Hundreds of Pakistanis protested against a British knighthood for author Salman Rushdie on Friday as their parliament renewed a call for Britain to withdraw the title and apologise for hurting Muslim feelings.
Rushdie, whose 1988 novel The Satanic Verses outraged many Muslims around the world, was awarded a knighthood for services to literature in Queen Elizabeth's birthday honours list last week.
Chanting "Damn Rushdie" and "Down with Britain", about 300 Islamists rallied in the Pakistani capital, Islamabad.
"Giving an award to such a big criminal is an insult to the entire Muslim world," Maulana Fazal-ur-Rehman, a pro-Taliban cleric and leader of the opposition in parliament, told reporters.
Small protests against Rushdie were held in other Pakistani cities including Karachi, Lahore, Multan and Quetta.
Police in Srinagar also fired teargas to disperse scores of demonstrators. There were no immediate reports of casualties.
Muslims say Rushdie's novel blasphemed against the Prophet Mohammad and ridiculed the Koran.
Britain has defended knighthood for Rushdie, stressing the importance of free speech and saying it was part of a trend of honouring Muslims in the British community.
This week, Pakistan and Iran protested against the honour and the Pakistani parliament condemned it in a resolution on Monday.
The National Assembly, or lower house of parliament, passed another resolution on Friday expressing dismay Britain had not reversed its decision.
"The British government has not withdrawn the title which has not only disappointed the entire Pakistani nation but has also hurt it," Parliamentary Affairs Minister Sher Afgan Niazi told the assembly.
"This august house again calls on the British government and its Prime Minister Tony Blair to immediately withdraw the title ... and tender an apology to the Muslim world."
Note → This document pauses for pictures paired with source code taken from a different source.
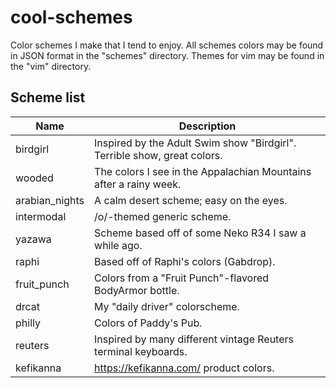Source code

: # cool-schemes
Color schemes I make that I tend to enjoy. All schemes colors may be found in JSON format in the "schemes" directory. Themes for vim may be found in the "vim" directory.

## Scheme list
| Name | Description |
| ----- | -------- |
| birdgirl | Inspired by the Adult Swim show "Birdgirl". Terrible show, great colors. |
| wooded | The colors I see in the Appalachian Mountains after a rainy week. |
| arabian_nights | A calm desert scheme; easy on the eyes. |
| intermodal | /o/-themed generic scheme. |
| yazawa | Scheme based off of some Neko R34 I saw a while ago. |
| raphi | Based off of Raphi's colors (Gabdrop). |
| fruit_punch | Colors from a "Fruit Punch"-flavored BodyArmor bottle. |
| drcat | My "daily driver" colorscheme. |
| philly | Colors of Paddy's Pub. |
| reuters | Inspired by many different vintage Reuters terminal keyboards. |
| kefikanna | https://kefikanna.com/ product colors. |

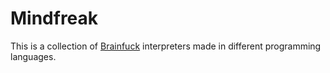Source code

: # Mindfreak

This is a collection of [Brainfuck](https://en.wikipedia.org/wiki/Brainfuck) interpreters made in different programming languages.

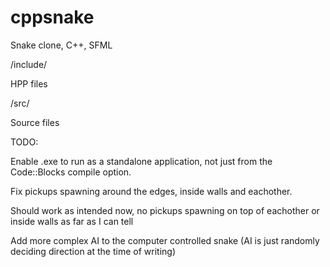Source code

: # cppsnake
Snake clone, C++, SFML

/include/

HPP files

/src/

Source files

TODO:

Enable .exe to run as a standalone application, not just from the Code::Blocks compile option.

Fix pickups spawning around the edges, inside walls and eachother.

Should work as intended now, no pickups spawning on top of eachother or inside walls as far as I can tell

Add more complex AI to the computer controlled snake (AI is just randomly deciding direction at the time of writing)

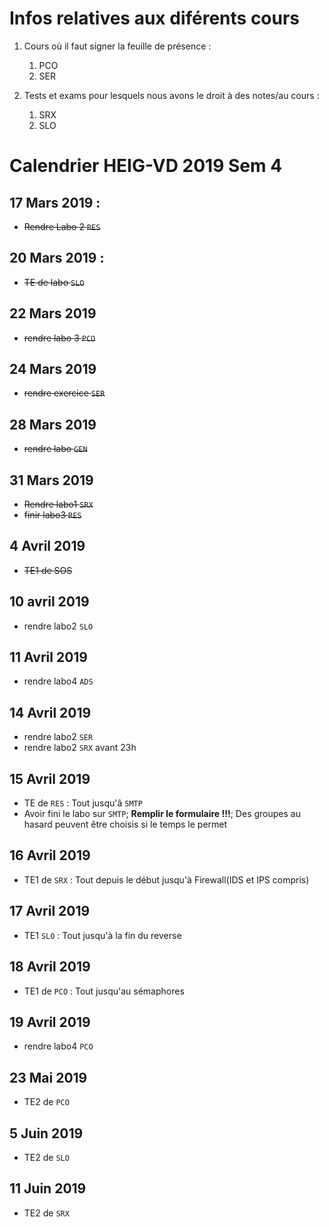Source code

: # Infos relatives aux diférents cours

1. Cours où il faut signer la feuille de présence :
    1. PCO
    2. SER

2. Tests et exams pour lesquels nous avons le droit à des notes/au cours : 
    1. SRX
    2. SLO

    
# Calendrier HEIG-VD 2019 Sem 4

## 17 Mars 2019 :

- ~~Rendre Labo 2 `RES`~~

## 20 Mars 2019 :

- ~~TE de labo `SLO`~~

## 22 Mars 2019 

- ~~rendre labo 3 `PCO`~~

## 24 Mars 2019 

- ~~rendre exercice `SER`~~

## 28 Mars 2019

- ~~rendre labo `GEN`~~

## 31 Mars 2019

- ~~Rendre labo1 `SRX`~~
- ~~finir labo3 `RES`~~

## 4 Avril 2019

- ~~TE1 de SOS~~ 

## 10 avril 2019

- rendre labo2 `SLO` 

## 11 Avril 2019

- rendre labo4 `ADS`

## 14 Avril 2019

- rendre labo2 `SER`
- rendre labo2 `SRX` avant 23h

## 15 Avril 2019 

- TE de `RES` : Tout jusqu'â `SMTP`
- Avoir fini le labo sur `SMTP`; **Remplir le formulaire !!!**; Des groupes au hasard peuvent être choisis si le temps le permet

## 16 Avril 2019

- TE1 de `SRX` : Tout depuis le début jusqu'à Firewall(IDS et IPS compris)

## 17 Avril 2019

- TE1 `SLO` : Tout jusqu'à la fin du reverse

## 18 Avril 2019

- TE1 de `PCO` : Tout jusqu'au sémaphores

## 19 Avril 2019

- rendre labo4 `PCO`

## 23 Mai 2019

- TE2 de `PCO`

## 5 Juin 2019

- TE2 de `SLO`


## 11 Juin 2019

- TE2 de `SRX`
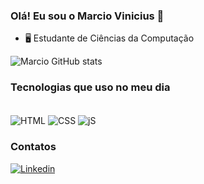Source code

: 
### Olá! Eu sou o Marcio Vinicius 👋

- 🖥️ Estudante de Ciências da Computação

![Marcio GitHub stats](https://github-readme-stats.vercel.app/api?username=marciovpbarbosa&show_icons=true&theme=radical)

### Tecnologias que uso no meu dia

<div style="display: inline_block"><br/>
    <img align="center" alt="HTML" src="https://img.shields.io/badge/HTML5-E34F26?style=for-the-badge&logo=html5&logoColor=white">
    <img align="center" alt="CSS" src="https://img.shields.io/badge/CSS3-1572B6?style=for-the-badge&logo=css3&logoColor=white">
    <img align="center" alt="jS" src="https://img.shields.io/badge/JavaScript-323330?style=for-the-badge&logo=javascript&logoColor=F7DF1E">
</div>

### Contatos


[![Linkedin](https://img.shields.io/badge/LinkedIn-0077B5?style=for-the-badge&logo=linkedin&logoColor=white)](https://www.linkedin.com/in/marcio-vinicius-pereira-barbosa-aa3a6028a)

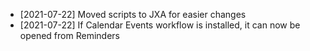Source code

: - [2021-07-22] Moved scripts to JXA for easier changes
- [2021-07-22] If Calendar Events workflow is installed, it can now be opened from Reminders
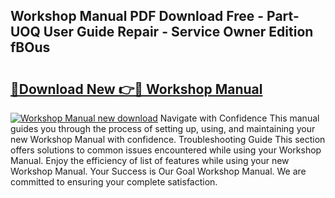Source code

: ## Workshop Manual PDF Download Free - Part-UOQ User Guide Repair - Service Owner Edition fBOus

# <h2><a href="http://bc21582.oget.top/?id=Workshop+Manual">🔗Download New 👉🔴 Workshop Manual</a></h2>

[![Workshop Manual new download](https://i.imgur.com/5g1atiW.png)](http://bc21582.oget.top/?id=Workshop+Manual)
Navigate with Confidence This manual guides you through the process of setting up, using, and maintaining your new Workshop Manual with confidence. Troubleshooting Guide This section offers solutions to common issues encountered while using your Workshop Manual. Enjoy the efficiency of list of features while using your new Workshop Manual. Your Success is Our Goal Workshop Manual. We are committed to ensuring your complete satisfaction.
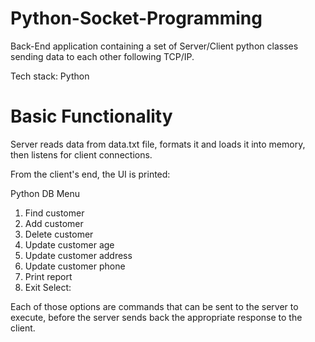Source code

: ﻿# Python-Socket-Programming
 Back-End application containing a set of Server/Client python classes sending data to each other following TCP/IP.
 
 Tech stack: Python

# Basic Functionality

Server reads data from data.txt file, formats it and loads it into memory, then listens for client connections.

From the client's end, the UI is printed:

Python DB Menu
1. Find customer
2. Add customer
3. Delete customer
4. Update customer age
5. Update customer address
6. Update customer phone
7. Print report
8. Exit
Select: 

Each of those options are commands that can be sent to the server to execute, before the server sends back the appropriate response
to the client.

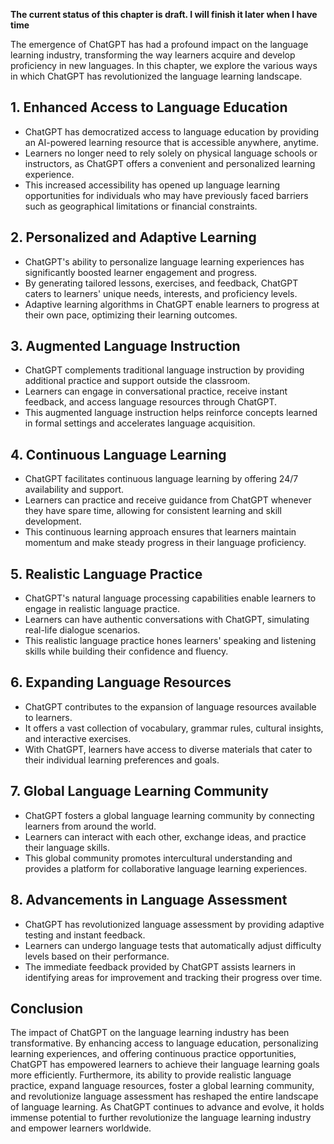 **The current status of this chapter is draft. I will finish it later when I have time**

The emergence of ChatGPT has had a profound impact on the language learning industry, transforming the way learners acquire and develop proficiency in new languages. In this chapter, we explore the various ways in which ChatGPT has revolutionized the language learning landscape.

**1. Enhanced Access to Language Education**
--------------------------------------------

* ChatGPT has democratized access to language education by providing an AI-powered learning resource that is accessible anywhere, anytime.
* Learners no longer need to rely solely on physical language schools or instructors, as ChatGPT offers a convenient and personalized learning experience.
* This increased accessibility has opened up language learning opportunities for individuals who may have previously faced barriers such as geographical limitations or financial constraints.

**2. Personalized and Adaptive Learning**
-----------------------------------------

* ChatGPT's ability to personalize language learning experiences has significantly boosted learner engagement and progress.
* By generating tailored lessons, exercises, and feedback, ChatGPT caters to learners' unique needs, interests, and proficiency levels.
* Adaptive learning algorithms in ChatGPT enable learners to progress at their own pace, optimizing their learning outcomes.

**3. Augmented Language Instruction**
-------------------------------------

* ChatGPT complements traditional language instruction by providing additional practice and support outside the classroom.
* Learners can engage in conversational practice, receive instant feedback, and access language resources through ChatGPT.
* This augmented language instruction helps reinforce concepts learned in formal settings and accelerates language acquisition.

**4. Continuous Language Learning**
-----------------------------------

* ChatGPT facilitates continuous language learning by offering 24/7 availability and support.
* Learners can practice and receive guidance from ChatGPT whenever they have spare time, allowing for consistent learning and skill development.
* This continuous learning approach ensures that learners maintain momentum and make steady progress in their language proficiency.

**5. Realistic Language Practice**
----------------------------------

* ChatGPT's natural language processing capabilities enable learners to engage in realistic language practice.
* Learners can have authentic conversations with ChatGPT, simulating real-life dialogue scenarios.
* This realistic language practice hones learners' speaking and listening skills while building their confidence and fluency.

**6. Expanding Language Resources**
-----------------------------------

* ChatGPT contributes to the expansion of language resources available to learners.
* It offers a vast collection of vocabulary, grammar rules, cultural insights, and interactive exercises.
* With ChatGPT, learners have access to diverse materials that cater to their individual learning preferences and goals.

**7. Global Language Learning Community**
-----------------------------------------

* ChatGPT fosters a global language learning community by connecting learners from around the world.
* Learners can interact with each other, exchange ideas, and practice their language skills.
* This global community promotes intercultural understanding and provides a platform for collaborative language learning experiences.

**8. Advancements in Language Assessment**
------------------------------------------

* ChatGPT has revolutionized language assessment by providing adaptive testing and instant feedback.
* Learners can undergo language tests that automatically adjust difficulty levels based on their performance.
* The immediate feedback provided by ChatGPT assists learners in identifying areas for improvement and tracking their progress over time.

Conclusion
----------

The impact of ChatGPT on the language learning industry has been transformative. By enhancing access to language education, personalizing learning experiences, and offering continuous practice opportunities, ChatGPT has empowered learners to achieve their language learning goals more efficiently. Furthermore, its ability to provide realistic language practice, expand language resources, foster a global learning community, and revolutionize language assessment has reshaped the entire landscape of language learning. As ChatGPT continues to advance and evolve, it holds immense potential to further revolutionize the language learning industry and empower learners worldwide.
Later speaking in the parliament, Prime Minister Shaukat Aziz condemned the honour and said it was unacceptable to Muslims.
"Whenever there is a blasphemy against Prophet Mohammad, it would be resisted. No Muslim can tolerate this," he said.
At least five people were killed and scores wounded in protests against the book in the Pakistani capital in 1989.
Two days after that, the late Ayatollah Rohallah Khomeini, Iran's supreme religious leader, issued a fatwa, or religious decree, calling on Muslims to kill the Indian-born British writer, who spent the next nine years living in hiding.
A prominent Iranian cleric said on Friday the fatwa death warrant against Rushdie was "still alive".
A group of Pakistani hardline Muslim clerics said on Thursday it had bestowed a religious title "Saifullah" (Sword of Islam) on Osama bin Laden in response to the knighthood for Rushdie.
Religious Affairs Minister Mohammad Ejaz-ul-Haq, son of Pakistan's late military president Mohammad Zia-ul-Haq, told the assembly this week that if someone committed a suicide bombing to protect the Prophet Mohammad's honour, his act was justified.
He later said he did not mean such attacks were justified but was merely saying terrorists could use the knighthood as a justification for violence.
A hardline cleric called on Wednesday for Rushdie to be killed and the next day the speaker of the Punjab provincial assembly said blasphemers should be killed.
A group of traders in Islamabad on Thursday offered a reward of 10 million rupees ($165,000) to anyone who killed Rushdie.